** WHAT TO WORK ON **
Would you reproduce the entries that follow exactly as they appear?

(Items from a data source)
########################################
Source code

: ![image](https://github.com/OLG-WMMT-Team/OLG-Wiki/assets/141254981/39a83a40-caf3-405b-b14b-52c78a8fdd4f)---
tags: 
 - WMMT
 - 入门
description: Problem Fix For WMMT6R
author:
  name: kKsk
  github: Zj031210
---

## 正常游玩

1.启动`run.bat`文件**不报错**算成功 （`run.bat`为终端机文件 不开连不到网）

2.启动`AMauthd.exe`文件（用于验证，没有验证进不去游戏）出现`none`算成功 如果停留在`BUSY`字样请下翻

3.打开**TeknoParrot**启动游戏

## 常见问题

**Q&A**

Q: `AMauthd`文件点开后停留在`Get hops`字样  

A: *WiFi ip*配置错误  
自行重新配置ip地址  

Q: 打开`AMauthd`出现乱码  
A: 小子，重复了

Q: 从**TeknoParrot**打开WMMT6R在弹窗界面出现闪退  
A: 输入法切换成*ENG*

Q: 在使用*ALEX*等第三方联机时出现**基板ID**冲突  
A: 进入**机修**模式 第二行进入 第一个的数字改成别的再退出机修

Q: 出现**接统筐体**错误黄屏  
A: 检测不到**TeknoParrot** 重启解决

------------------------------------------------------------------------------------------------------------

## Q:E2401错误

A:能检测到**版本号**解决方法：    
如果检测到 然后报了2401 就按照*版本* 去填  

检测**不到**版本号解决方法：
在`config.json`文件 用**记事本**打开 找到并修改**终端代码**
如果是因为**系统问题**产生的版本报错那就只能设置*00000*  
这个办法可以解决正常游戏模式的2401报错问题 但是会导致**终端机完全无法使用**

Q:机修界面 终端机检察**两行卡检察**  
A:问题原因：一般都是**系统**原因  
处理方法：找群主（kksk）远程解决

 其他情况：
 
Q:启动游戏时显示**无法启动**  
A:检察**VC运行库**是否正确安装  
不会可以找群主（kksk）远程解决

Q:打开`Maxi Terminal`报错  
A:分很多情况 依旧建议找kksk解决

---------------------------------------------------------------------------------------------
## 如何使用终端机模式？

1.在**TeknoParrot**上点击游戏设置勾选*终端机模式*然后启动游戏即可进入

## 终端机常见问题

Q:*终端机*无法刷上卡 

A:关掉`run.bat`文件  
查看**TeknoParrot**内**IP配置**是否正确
########################################
** ANSWER **
Source code

: ![image](https://github.com/OLG-WMMT-Team/OLG-Wiki/assets/141254981/39a83a40-caf3-405b-b14b-52c78a8fdd4f)---
tags: 
 - WMMT
 - 入门
description: Problem Fix For WMMT6R
author:
  name: kKsk
  github: Zj031210
---

## 正常游玩

1.启动`run.bat`文件**不报错**算成功 （`run.bat`为终端机文件 不开连不到网）

2.启动`AMauthd.exe`文件（用于验证，没有验证进不去游戏）出现`none`算成功 如果停留在`BUSY`字样请下翻

3.打开**TeknoParrot**启动游戏

## 常见问题

**Q&A**

Q: `AMauthd`文件点开后停留在`Get hops`字样  

A: *WiFi ip*配置错误  
自行重新配置ip地址  

Q: 打开`AMauthd`出现乱码  
A: 小子，重复了

Q: 从**TeknoParrot**打开WMMT6R在弹窗界面出现闪退  
A: 输入法切换成*ENG*

Q: 在使用*ALEX*等第三方联机时出现**基板ID**冲突  
A: 进入**机修**模式 第二行进入 第一个的数字改成别的再退出机修

Q: 出现**接统筐体**错误黄屏  
A: 检测不到**TeknoParrot** 重启解决

------------------------------------------------------------------------------------------------------------

## Q:E2401错误

A:能检测到**版本号**解决方法：    
如果检测到 然后报了2401 就按照*版本* 去填  

检测**不到**版本号解决方法：
在`config.json`文件 用**记事本**打开 找到并修改**终端代码**
如果是因为**系统问题**产生的版本报错那就只能设置*00000*  
这个办法可以解决正常游戏模式的2401报错问题 但是会导致**终端机完全无法使用**

Q:机修界面 终端机检察**两行卡检察**  
A:问题原因：一般都是**系统**原因  
处理方法：找群主（kksk）远程解决

 其他情况：
 
Q:启动游戏时显示**无法启动**  
A:检察**VC运行库**是否正确安装  
不会可以找群主（kksk）远程解决

Q:打开`Maxi Terminal`报错  
A:分很多情况 依旧建议找kksk解决

---------------------------------------------------------------------------------------------
## 如何使用终端机模式？

1.在**TeknoParrot**上点击游戏设置勾选*终端机模式*然后启动游戏即可进入

## 终端机常见问题

Q:*终端机*无法刷上卡 

A:关掉`run.bat`文件  
查看**TeknoParrot**内**IP配置**是否正确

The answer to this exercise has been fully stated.